Implementing the solution#
This is the point where maths meets reality. At this point a mathematician would have sat back and enjoyed their formula that gives the answer for any n neatly.
However, this is very difficult to implement in a program due to the fact that \(r_1\) is a real number, and so are the other terms \(A^2 n + c\), which stops us from being able to do any useful modular arithmetic tricks.
Let’s explore some of the ideas I tried to use modular arithmetic to get a fast solution.
modular exponentiation#
Normally, you would see \(r^n \mod m\) and think of using the multiplicative order of r: $$ r^k = 1 \mod m $$ $$ r^n = r^{n \ \% \ k} \mod m $$
Unfortunately, this does not hold when using real numbers. For example:
- let \(k = \log_{1.8}(8)\)
- so \(1.8^k = 1 \mod 7\)
- \(1.8^{10} \approx 0.05 \mod 7 \)
- \(1.8^{10 \ \% \ k} \approx 5.8 \mod 7\)
mixed approach with matrices#
OK, so at this point I thought fine, if I can’t find \(r_1^{n-1} % m\) using my closed form solution, I can just find the related value \(F(n-1)\) using matrix exponentiation, and then multiply by \(A^2 n + c\).
This should still be faster than finding the answer directly with matrix exponentiation since to find the solution directly using that technique requires a 7x7 matrix (in my solution), while to just find \(F(n)\) only requires a 3x3 matrix. Since matrix multiplication is \(O(n^3)\), this should result in roughly a 12x speed increase.
Unfortunately, once again the rules of modular arithmetic thwart us. In particular, while the following property holds for integers, it is not true for real numbers: $$ ab \mod m \ne ((a \mod m) \cdot (b \mod m)) \mod m $$
This means that even if we use matrix exponentiation to calculate \( r_1^{n-1}\) mod m, we cannot multiply it by our constant to get the answer mod m.
No modular tricks#
So we can’t use any modular tricks, so what? We can still use our formula to calculate the final value and then just mod that.
This approach works and can be easily implemented:
def solve_with_recurrence(n, A, B, r1, r2):
if n == 1:
return 3
elif n == 2:
return 8
c = A*(4*r1*sympy.re(B/(r1-r2)) + r1)
return round(r1**(n-1) * (A*A*n+c)) % 1000000007
Analysing my solution#
However, what’s being hidden in the previous code snippet is the calculation of the constants passed to the function, as well as exactly what they look like. The problem is that since our answer could be thousands of digits long, so do our floats. Doing calculations with these large floats is computationally expensive, but what is even more computationally expensive is calculating them in the first place.

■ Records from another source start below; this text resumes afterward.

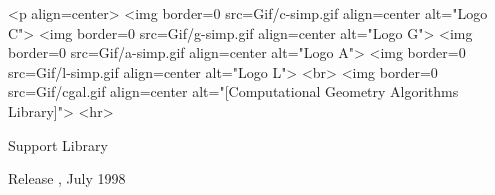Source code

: 
\pagestyle{empty}

\begin{titlepage}
\mbox{}
\vskip3cm

\ccTexHtml
{\centerline{
    }}
 {<p align=center>
   <img border=0 src=Gif/c-simp.gif align=center alt="Logo C">
   <img border=0 src=Gif/g-simp.gif align=center alt="Logo G">
   <img border=0 src=Gif/a-simp.gif align=center alt="Logo A">
   <img border=0 src=Gif/l-simp.gif align=center alt="Logo L">
   <br>
   <img border=0 src=Gif/cgal.gif align=center
    alt="[Computational Geometry Algorithms Library]">
    <hr>}

\vskip2cm
\centerline{ {\huge Support Library } }

\vskip2cm
\newcommand{\mydate}{July 1998}
\ccTexHtml
{\renewcommand{\mydate}{\ifcase\the\month \or January\or
    February\or March\or April\or May\or June\or July\or August\or
    September\or October\or November\or December\fi~\the\year}}{}
  \centerline{ {\large Release \cgalrelease, \mydate} }

\end{titlepage}

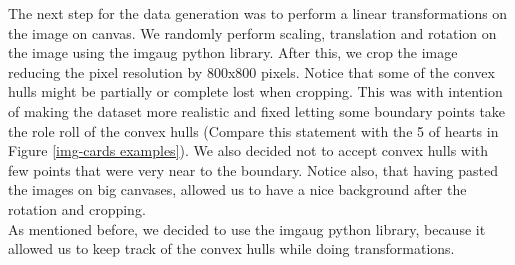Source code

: \documentclass[a4paper]{article}
\begin{document}
\newline \newline\newline 
\noindent The next step for the data generation was to perform a linear transformations on the image on canvas.  We randomly perform scaling, translation and rotation on the image using the imgaug python library.  After this, we crop the image reducing the pixel resolution by 800x800 pixels.  Notice that some of the convex hulls might be partially or complete lost when cropping.  This was with intention of making the dataset more realistic and fixed letting some boundary points take the role roll of the convex hulls (Compare this statement with the 5 of hearts in Figure \ref{img-cards examples}).   We also decided not to accept convex hulls with few points that were very near to the boundary.
Notice also, that having pasted the images on big canvases, allowed us to have a nice background after the rotation and cropping.\\
As mentioned before, we decided to use the imgaug python library, because it allowed us to keep track of the convex hulls while doing transformations.
\end{document}

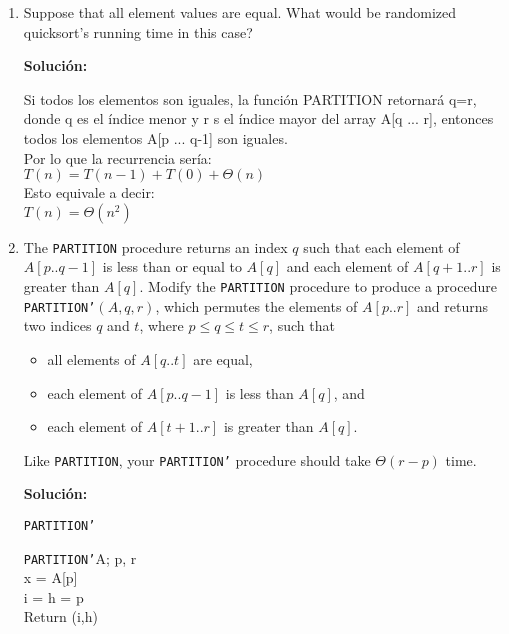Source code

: \documentclass{article}
\begin{document}
\begin{enumerate}[label=(\alph*)]
  \item Suppose that all element values are equal. What would be randomized quicksort's running time in this case?
  
  \textbf{Solución:}
  
  Si todos los elementos son iguales, la función PARTITION retornará q=r, donde q es el índice menor y r s el índice mayor del array A[q ... r], entonces todos los elementos A[p ... q-1] son iguales.\\
  Por lo que la recurrencia sería:\\
  $T(n) = T(n-1) + T(0) + \Theta (n)$\\
  Esto equivale a decir:\\
  $T(n) = \Theta (n^2)$
  
  \item The \texttt{PARTITION} procedure returns an index $q$ such that each 
  element of $A[p..q-1]$ is less than or equal to $A[q]$ and each element of
  $A[q+1..r]$  is greater than $A[q]$. Modify the \texttt{PARTITION} procedure
  to produce a procedure \texttt{PARTITION'}$(A,q,r)$, which permutes the 
  elements of $A[p..r]$ and returns two indices $q$ and $t$,  where $p \leq q \leq t \leq r$, such that
  \begin{itemize}
    \item all elements of $A[q..t]$ are equal,
    \item each element of $A[p..q-1]$ is less than $A[q]$, and
    \item each element of $A[t+1..r]$ is greater than $A[q]$.
  \end{itemize}
  Like \texttt{PARTITION}, your \texttt{PARTITION'} procedure should take $\Theta(r-p)$ time.
  
  \textbf{Solución:}
  
  \begin{algorithm}[H]
   \caption{\texttt{PARTITION'}}
   \texttt{PARTITION'}A; p, r\\
   x = A[p]\\
   i = h = p\\
   Return (i,h)
  \end{algorithm}
  

\end{enumerate}
\end{document}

def get_constants(precision):
# get precomputed exact representations of the values
with open("sympy_expr.txt", "r") as f:
stored_expr = sp.sympify(f.read())
return [term.evalf(precision) for term in stored_expr]
timeit.timeit(lambda: get_constants(digits_precision), number=5)/5
| digits precision | time |
|---|---|
| 1,000 | 0.09s |
| 5,000 | 1.34s |
| 10,000 | 4.6s |
| 20,000 | 16s |
| 100,000 | 5m 15s |
It takes a long time to compute these values, seemingly exhibiting a time complexity of ~\(O(n^2)\), but surely with thousands of places of precision we should be able to calculate solutions for massive n? Well, I found through experimentation that in order to maintain accuracy, you need roughly \(\frac{n}{3}\) places of decimal precision to calculate the solution for n. This means that this method quickly becomes infeasible for large n.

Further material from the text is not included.